#### Data section ####
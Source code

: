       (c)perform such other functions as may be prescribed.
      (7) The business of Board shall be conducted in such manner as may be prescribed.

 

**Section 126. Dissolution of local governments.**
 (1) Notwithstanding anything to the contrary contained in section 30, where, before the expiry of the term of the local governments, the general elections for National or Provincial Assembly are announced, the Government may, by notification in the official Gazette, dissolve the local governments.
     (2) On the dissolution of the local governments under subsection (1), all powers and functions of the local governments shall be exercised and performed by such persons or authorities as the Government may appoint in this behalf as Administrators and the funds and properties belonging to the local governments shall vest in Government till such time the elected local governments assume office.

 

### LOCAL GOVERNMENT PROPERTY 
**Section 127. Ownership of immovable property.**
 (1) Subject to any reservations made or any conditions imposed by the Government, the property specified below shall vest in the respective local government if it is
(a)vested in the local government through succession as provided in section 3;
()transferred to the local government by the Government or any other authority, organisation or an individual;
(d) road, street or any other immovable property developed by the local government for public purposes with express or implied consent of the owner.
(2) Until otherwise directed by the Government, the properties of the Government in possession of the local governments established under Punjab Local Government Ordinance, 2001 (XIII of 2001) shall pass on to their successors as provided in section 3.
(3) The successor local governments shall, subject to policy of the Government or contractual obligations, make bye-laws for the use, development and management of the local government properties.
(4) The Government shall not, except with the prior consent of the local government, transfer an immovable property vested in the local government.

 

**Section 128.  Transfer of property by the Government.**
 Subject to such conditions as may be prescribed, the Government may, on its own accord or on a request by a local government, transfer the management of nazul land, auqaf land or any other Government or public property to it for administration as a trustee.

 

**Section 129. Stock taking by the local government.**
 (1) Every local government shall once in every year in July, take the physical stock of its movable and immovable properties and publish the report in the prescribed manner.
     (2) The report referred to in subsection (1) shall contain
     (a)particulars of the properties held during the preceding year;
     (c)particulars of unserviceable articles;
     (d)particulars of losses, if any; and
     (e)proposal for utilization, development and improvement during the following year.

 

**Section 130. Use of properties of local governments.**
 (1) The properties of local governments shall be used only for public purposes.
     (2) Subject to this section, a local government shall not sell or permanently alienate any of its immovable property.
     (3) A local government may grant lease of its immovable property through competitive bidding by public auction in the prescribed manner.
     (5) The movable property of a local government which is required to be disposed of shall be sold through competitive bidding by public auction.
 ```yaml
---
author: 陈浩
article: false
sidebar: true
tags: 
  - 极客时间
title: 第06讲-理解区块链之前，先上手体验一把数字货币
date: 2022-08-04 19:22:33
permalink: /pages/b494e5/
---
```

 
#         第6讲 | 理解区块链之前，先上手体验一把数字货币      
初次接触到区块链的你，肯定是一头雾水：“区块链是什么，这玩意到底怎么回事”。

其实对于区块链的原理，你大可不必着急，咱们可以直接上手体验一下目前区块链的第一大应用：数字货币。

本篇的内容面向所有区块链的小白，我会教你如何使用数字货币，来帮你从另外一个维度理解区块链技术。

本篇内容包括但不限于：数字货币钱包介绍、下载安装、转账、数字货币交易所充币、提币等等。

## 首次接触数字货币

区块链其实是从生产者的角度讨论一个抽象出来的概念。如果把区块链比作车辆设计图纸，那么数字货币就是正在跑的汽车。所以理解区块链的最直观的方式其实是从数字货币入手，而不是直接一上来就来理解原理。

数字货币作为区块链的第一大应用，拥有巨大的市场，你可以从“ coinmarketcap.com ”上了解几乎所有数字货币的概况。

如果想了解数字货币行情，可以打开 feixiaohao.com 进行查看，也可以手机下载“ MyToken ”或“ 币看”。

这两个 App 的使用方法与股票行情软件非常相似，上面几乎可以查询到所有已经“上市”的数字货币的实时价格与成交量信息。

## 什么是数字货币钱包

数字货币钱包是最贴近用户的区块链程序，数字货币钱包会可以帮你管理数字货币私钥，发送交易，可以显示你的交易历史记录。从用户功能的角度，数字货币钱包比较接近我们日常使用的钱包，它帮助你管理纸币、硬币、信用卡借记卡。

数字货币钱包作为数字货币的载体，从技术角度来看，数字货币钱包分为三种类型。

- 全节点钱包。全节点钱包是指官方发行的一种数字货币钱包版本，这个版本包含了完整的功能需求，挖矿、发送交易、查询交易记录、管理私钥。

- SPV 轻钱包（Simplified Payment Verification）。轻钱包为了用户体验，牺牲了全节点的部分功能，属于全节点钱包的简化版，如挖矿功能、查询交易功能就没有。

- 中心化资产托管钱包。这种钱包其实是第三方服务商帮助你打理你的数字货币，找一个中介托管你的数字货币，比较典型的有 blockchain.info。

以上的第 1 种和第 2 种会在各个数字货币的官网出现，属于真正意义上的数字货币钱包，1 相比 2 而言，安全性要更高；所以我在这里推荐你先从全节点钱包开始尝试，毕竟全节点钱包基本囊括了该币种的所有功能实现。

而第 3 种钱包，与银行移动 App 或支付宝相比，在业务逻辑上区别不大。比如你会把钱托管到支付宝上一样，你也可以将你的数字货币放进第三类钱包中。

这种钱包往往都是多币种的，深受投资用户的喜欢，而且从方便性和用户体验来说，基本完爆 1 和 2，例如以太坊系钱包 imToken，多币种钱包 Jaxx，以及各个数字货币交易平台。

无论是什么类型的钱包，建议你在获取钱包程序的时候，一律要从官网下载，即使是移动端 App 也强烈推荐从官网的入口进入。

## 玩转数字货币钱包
####
▶ [Exercise]
Filter the entries down to the lines with the word "consent" in them, and copy those lines.

▶ [Task answer]
(d) road, street or any other immovable property developed by the local government for public purposes with express or implied consent of the owner.
(4) The Government shall not, except with the prior consent of the local government, transfer an immovable property vested in the local government.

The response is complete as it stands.